UES Refuge Planned For Homeless Women, Their Families - Manhattan Express | Manhattan Express

UES Refuge Planned For Homeless Women, Their Families

A rendering of a supportive housing development for 17 families headed by women planned for East 91st Street. | WOMEN IN NEED: WIN

A rendering of a supportive housing development for 17 families headed by women planned for East 91st Street. | WOMEN IN NEED: WIN

BY JACKSON CHEN | A seven-story supportive housing development is coming to East 91st Street and, once completed at the end of 2018, will become a refuge for 17 women and their children.

The mixed-use building at 316 East 91st Street would provide 17 supportive housing units — with 16 two-bedrooms and a one-bedroom plus a unit for an in-house super — a day care center, outdoor space, and office space.

The 30,000-square-foot building will be run by Women in Need: WIN, a non-profit organization that provides shelter and supportive housing to homeless families headed by women. The organization, led by former City Council Speaker Christine Quinn, has numerous scattered site housing locations throughout the city, with three already operating in Manhattan.

“You can’t solve the homeless crisis without providing the transitional services and supports necessary to keep people leaving shelters, out of shelter,” Quinn, WIN’s president and CEO, said in a release. “Permanent supportive housing provides the kind of wraparound services that will help [moms] gain greater skills, more independence, and keep them from sliding back from their gains.”

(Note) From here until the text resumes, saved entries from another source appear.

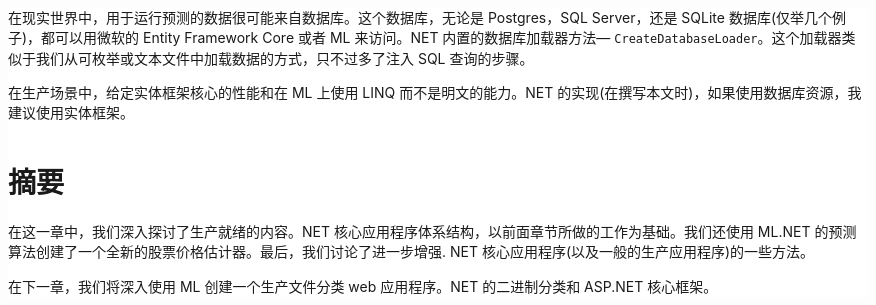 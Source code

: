 在现实世界中，用于运行预测的数据很可能来自数据库。这个数据库，无论是 Postgres，SQL Server，还是 SQLite 数据库(仅举几个例子)，都可以用微软的 Entity Framework Core 或者 ML 来访问。NET 内置的数据库加载器方法— `CreateDatabaseLoader`。这个加载器类似于我们从可枚举或文本文件中加载数据的方式，只不过多了注入 SQL 查询的步骤。

在生产场景中，给定实体框架核心的性能和在 ML 上使用 LINQ 而不是明文的能力。NET 的实现(在撰写本文时)，如果使用数据库资源，我建议使用实体框架。

<title>Summary</title> 

# 摘要

在这一章中，我们深入探讨了生产就绪的内容。NET 核心应用程序体系结构，以前面章节所做的工作为基础。我们还使用 ML.NET 的预测算法创建了一个全新的股票价格估计器。最后，我们讨论了进一步增强. NET 核心应用程序(以及一般的生产应用程序)的一些方法。

在下一章，我们将深入使用 ML 创建一个生产文件分类 web 应用程序。NET 的二进制分类和 ASP.NET 核心框架。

Securing scattered affordable housing stock in the city has proven difficult these days, according to WIN’s vice president of supportive housing Nadia Sadloski. Instead, the organization is looking to a “congregate” model, where they can offer housing and services in the same building.

“This offers us the ability to put our own quality control measures in place so we make sure people are living in really good apartments,” Sadloski said. “We’ll handle the property management so if there’s any sort of facilities issues, we’re there to make sure we’re maintaining it to the level that we think our clients deserve.”

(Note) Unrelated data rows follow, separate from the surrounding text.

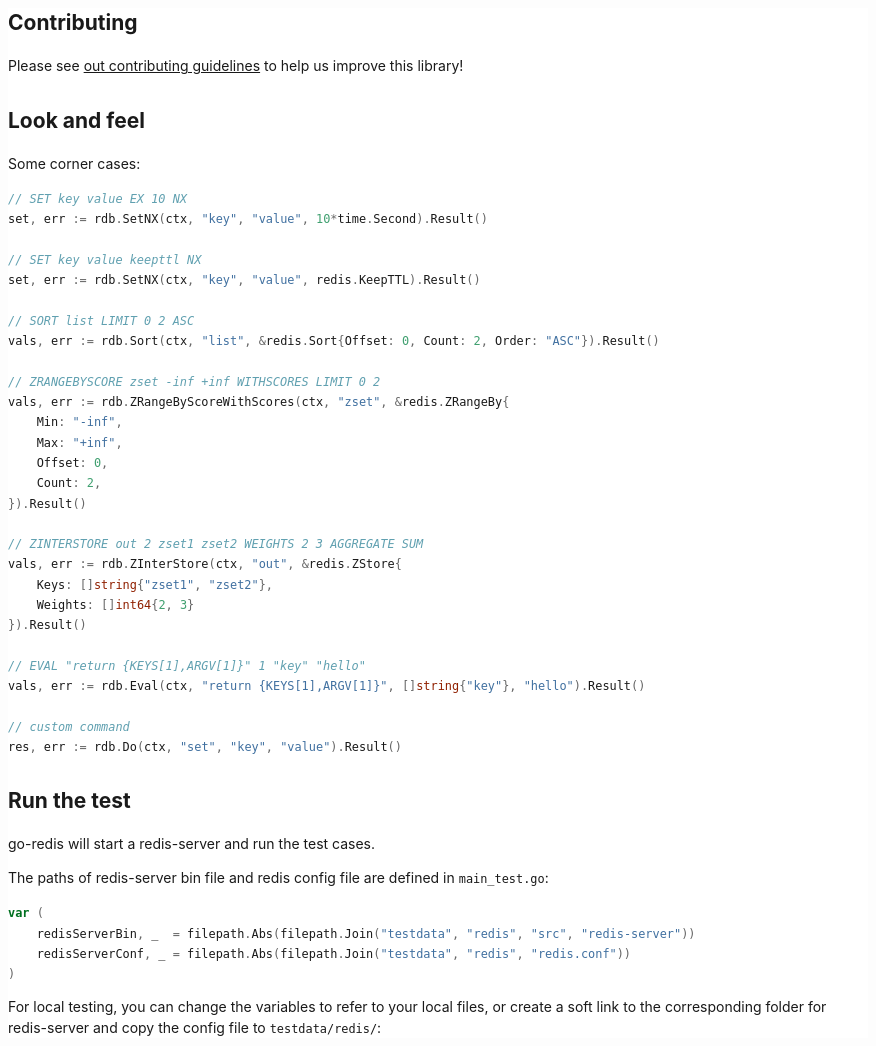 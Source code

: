 ## Contributing

Please see [out contributing guidelines](CONTRIBUTING.md) to help us improve this library!

## Look and feel

Some corner cases:

```go
// SET key value EX 10 NX
set, err := rdb.SetNX(ctx, "key", "value", 10*time.Second).Result()

// SET key value keepttl NX
set, err := rdb.SetNX(ctx, "key", "value", redis.KeepTTL).Result()

// SORT list LIMIT 0 2 ASC
vals, err := rdb.Sort(ctx, "list", &redis.Sort{Offset: 0, Count: 2, Order: "ASC"}).Result()

// ZRANGEBYSCORE zset -inf +inf WITHSCORES LIMIT 0 2
vals, err := rdb.ZRangeByScoreWithScores(ctx, "zset", &redis.ZRangeBy{
    Min: "-inf",
    Max: "+inf",
    Offset: 0,
    Count: 2,
}).Result()

// ZINTERSTORE out 2 zset1 zset2 WEIGHTS 2 3 AGGREGATE SUM
vals, err := rdb.ZInterStore(ctx, "out", &redis.ZStore{
    Keys: []string{"zset1", "zset2"},
    Weights: []int64{2, 3}
}).Result()

// EVAL "return {KEYS[1],ARGV[1]}" 1 "key" "hello"
vals, err := rdb.Eval(ctx, "return {KEYS[1],ARGV[1]}", []string{"key"}, "hello").Result()

// custom command
res, err := rdb.Do(ctx, "set", "key", "value").Result()
```

## Run the test

go-redis will start a redis-server and run the test cases.

The paths of redis-server bin file and redis config file are defined in `main_test.go`:

```go
var (
	redisServerBin, _  = filepath.Abs(filepath.Join("testdata", "redis", "src", "redis-server"))
	redisServerConf, _ = filepath.Abs(filepath.Join("testdata", "redis", "redis.conf"))
)
```

For local testing, you can change the variables to refer to your local files, or create a soft link
to the corresponding folder for redis-server and copy the config file to `testdata/redis/`:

The mothers who will live in the 91st Street apartments would never pay more than 30 percent of their income on rent, according to WIN. As the maximum legal regulated rent for the apartments were set at $1,320 a month for the one-bedroom and $1,591 for the two-bedrooms, WIN would make up the difference on top of what the tenants can pay.

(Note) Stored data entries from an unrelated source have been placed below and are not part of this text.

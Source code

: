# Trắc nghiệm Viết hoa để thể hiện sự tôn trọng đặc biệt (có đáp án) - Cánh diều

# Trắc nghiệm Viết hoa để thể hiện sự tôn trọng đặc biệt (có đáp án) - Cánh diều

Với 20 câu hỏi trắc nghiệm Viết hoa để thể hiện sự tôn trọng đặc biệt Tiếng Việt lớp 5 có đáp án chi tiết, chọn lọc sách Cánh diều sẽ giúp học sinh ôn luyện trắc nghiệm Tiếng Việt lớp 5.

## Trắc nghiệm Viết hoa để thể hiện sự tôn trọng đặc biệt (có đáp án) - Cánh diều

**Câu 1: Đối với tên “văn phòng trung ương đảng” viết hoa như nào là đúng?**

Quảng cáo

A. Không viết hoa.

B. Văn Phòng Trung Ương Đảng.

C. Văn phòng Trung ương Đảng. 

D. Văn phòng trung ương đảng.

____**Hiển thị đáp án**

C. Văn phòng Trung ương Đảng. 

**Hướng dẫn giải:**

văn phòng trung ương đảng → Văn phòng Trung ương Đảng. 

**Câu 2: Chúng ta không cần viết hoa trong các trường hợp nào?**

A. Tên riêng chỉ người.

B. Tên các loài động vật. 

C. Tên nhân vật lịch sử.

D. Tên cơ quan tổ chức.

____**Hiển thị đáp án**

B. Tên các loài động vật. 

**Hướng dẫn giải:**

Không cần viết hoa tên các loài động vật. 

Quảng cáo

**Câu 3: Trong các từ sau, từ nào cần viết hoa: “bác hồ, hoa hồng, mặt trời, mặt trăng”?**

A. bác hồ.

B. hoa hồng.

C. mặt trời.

Sadloski said the group is currently in the process of selecting the 17 applicants for the building. She added those chosen will most likely be families who have already been living in WIN’s supportive housing.

WIN’s philosophy is that a new, convenient apartment complex can serve as a benchmark of progress for women and their families who have climbed out of homelessness and aim for full independence.

“Most of our clients, when they’re coming out of the shelter system, the first thing they dream about is their own place,” Sadloski said. “The incentive for moving on from our program or finding employment is getting us a little bit out of their hair. Nobody wants to feel like a client for life.”

After WIN presented its floor plans and renderings to Community Board 8’s Health, Seniors, and Social Services Committees on March 28, members of the board and public offered suggestions about a project that was largely viewed in a positive light. CB8 member David Rosenstein and others suggested the building have onsite security due to the tenants’ vulnerability given their history of homelessness and other challenges.

Board member Hattie Quarnstrom-Figueroa requested that WIN look into the affordability of the daycare that’s offered on the first floor. The daycare is expected to be operated by Sunshine Early Learning Center and would be open to both the tenants and the public.

Despite the supportive tone of most of the comments during CB8’s meeting, some neighbors noted the slow progress of work at the construction site.

According to the plans presented last week, the first floor will accommodate a small lobby, the WIN offices, and the daycare center. The outdoor space will include areas for the tenants and for the children in daycare. The building’s second through seventh floors will be all-residential.

Sadloski said her group is still in the early stages of planning, but is looking to continue working with the community with an advisory group established once the project is closer to completion. After the families have moved in, she added, the group will be working on opportunities for integrating the tenants into the wider Upper East Side community.

Construction for the project is being managed by RiverOak, a Connecticut-based investment company, and Azimuth Development, which specializes in the development of affordable housing projects.